Thursday, July 30, 2015


     29th July 1946 ---- it is the red letter day in the history of the working class in India. In support of the ongoing strike called by All India Postmen and Lower Grade Staff Union, which started all over the country from 11th July 1946 and later spread to all over the country, the working class of Bengal and Assam observed a general strike and Hartaal. The strike was called demanding settlement of 12 demands comprising of wage revision and other better service conditions and pension etc., to which Govt was reluctant. The steep rise in price-index and inflation in post-world war days jeopardised honourable social living by the Postal staffs.
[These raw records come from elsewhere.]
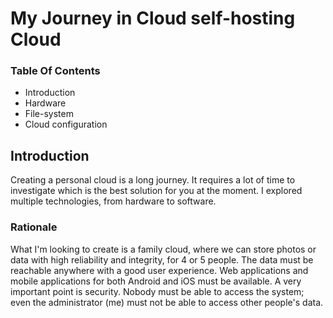 # My Journey in Cloud self-hosting  Cloud

### Table Of Contents
- Introduction
- Hardware
- File-system
- Cloud configuration

## Introduction
Creating a personal cloud is a long journey. It requires a lot of time to investigate which is the best solution for you at the moment. I explored multiple technologies, from hardware to software.

### Rationale
What I'm looking to create is a family cloud, where we can store photos or data with high reliability and integrity, for 4 or 5 people. The data must be reachable anywhere with a good user experience. Web applications and mobile applications for both Android and iOS must be available.
A very important point is security. Nobody must be able to access the system; even the administrator (me) must not be able to access other people's data.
The strike started from 11th July 1946.

  From the beginning, leftist leaders and all intellectuals of Bengal were deeply involved with the strike. Com. Jyoti Basu issued a statement in 'Swadhinata Patrika' supporting the strike. 40,000 Postal & Telegraph employees of Bengal and Assam joined the strike since 21st July 1946. A proposal in support of strike was adopted by Bengal Assembly on 24th July led by Kiran Shankar Roy. Within 18th July Rs.80,000/- was collected in strike fund. National media like Indian Express and international daily like Chicago Tribune described that the nation was almost crippled by the effct of the strike.

        At least 3,50,000 workers and labourers were assembled in 'Maidaan' area of Kolkata on 29th July 1946. Salil Chowdhury wrote and sang the famous movement-ballad --- 'Dheu Uthchhe Kara Tutchhe...', Poet Sukanta Bhattacharya wrote --- 'Bidroho Charidike Bidroho Aaj...', Poet Subhas Mukhpadhyay wrote the poem 'Maidaan Chalo'. Thousands of workers formed rallies from different parts of the state to reach the meeting at 'Maidaan'.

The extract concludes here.